Because it's the spirit that most befuddles me, I decided to start with brandy.

OK, What Exactly Is Brandy, Anyway?

There are so many things that fall under the brandy umbrella that, if you're anything like me, it's easy to become baffled by what the spirit actually is. In the most basic terms, brandy is a spirit distilled from fruit, and occasionally from herbs. (And without re-muddying the waters, I also tried a nettle brandy while in Croatia last year, but let's ignore that for now and stick with the fruit thing.)

The most common fruit used in brandy, by a mile, is grapes. Cognac, Armagnac, grappa, pisco, and many American brandies are grape-based. There are some differences in how different grape-ish brandies are distilled (grappa uses the skins, seeds, and stems left over from winemaking, for instance, while pisco, cognac, and Armagnac use grape juice or wine), in the grapes used to make them, and in how they're distilled and aged—hence the vast differences in the end products.

There are plenty of other brandies that rely on other fruits: Armagnac comes from apples, kirsch from cherries, slivovitz from plums, and Hungarian palinka from apricots, to name just a few. I've yet to hear of brandy made from bananas, pineapples, mangos, or other tropical fruits, but otherwise, if it's a fruit, there's a solid chance there's a brandy (or eau de vie, or schnapps, or rakia) made from it.

When Is a Cognac Not a Cognac?

Though the whole world of cognac can get complicated quickly (more on that in a moment), one aspect of it is pretty straightforward: cognac is simply grape-based brandy from the Cognac region of France.

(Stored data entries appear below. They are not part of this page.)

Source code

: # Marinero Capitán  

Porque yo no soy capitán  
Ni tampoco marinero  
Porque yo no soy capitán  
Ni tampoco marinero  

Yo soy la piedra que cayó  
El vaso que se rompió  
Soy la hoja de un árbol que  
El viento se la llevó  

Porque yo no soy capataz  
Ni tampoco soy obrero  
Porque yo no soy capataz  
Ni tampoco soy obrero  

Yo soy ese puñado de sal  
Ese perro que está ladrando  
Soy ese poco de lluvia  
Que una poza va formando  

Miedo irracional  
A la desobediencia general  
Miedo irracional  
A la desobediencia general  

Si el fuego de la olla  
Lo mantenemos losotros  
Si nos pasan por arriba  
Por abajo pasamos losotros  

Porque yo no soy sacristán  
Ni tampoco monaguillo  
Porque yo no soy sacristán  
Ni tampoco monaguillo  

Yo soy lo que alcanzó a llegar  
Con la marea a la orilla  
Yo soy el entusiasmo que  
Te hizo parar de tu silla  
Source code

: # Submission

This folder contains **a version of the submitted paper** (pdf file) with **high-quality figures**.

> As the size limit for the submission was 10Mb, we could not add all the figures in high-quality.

In the same way that all Champagnes are sparkling wines, but not all sparkling wines are Champagnes, all cognac is brandy but not all brandies are cognac. 

Same basic deal with Armagnac: it's brandy from a particular area in France, so not every brandy can be called Armagnac, but all Armagnac can be called brandy. Because it is. Capice?

VS, VSOP, XO, WTH?

Unlike other brandies, cognac has a grading system that indicates how long the youngest bit of brandy in each blend has been aged. (Like non-vintage Champagne, cognac from different years is blended, so a barrel of cognac will contain brandy that ranges in age.) Those abbreviations you see on cognac bottles? They tell you things.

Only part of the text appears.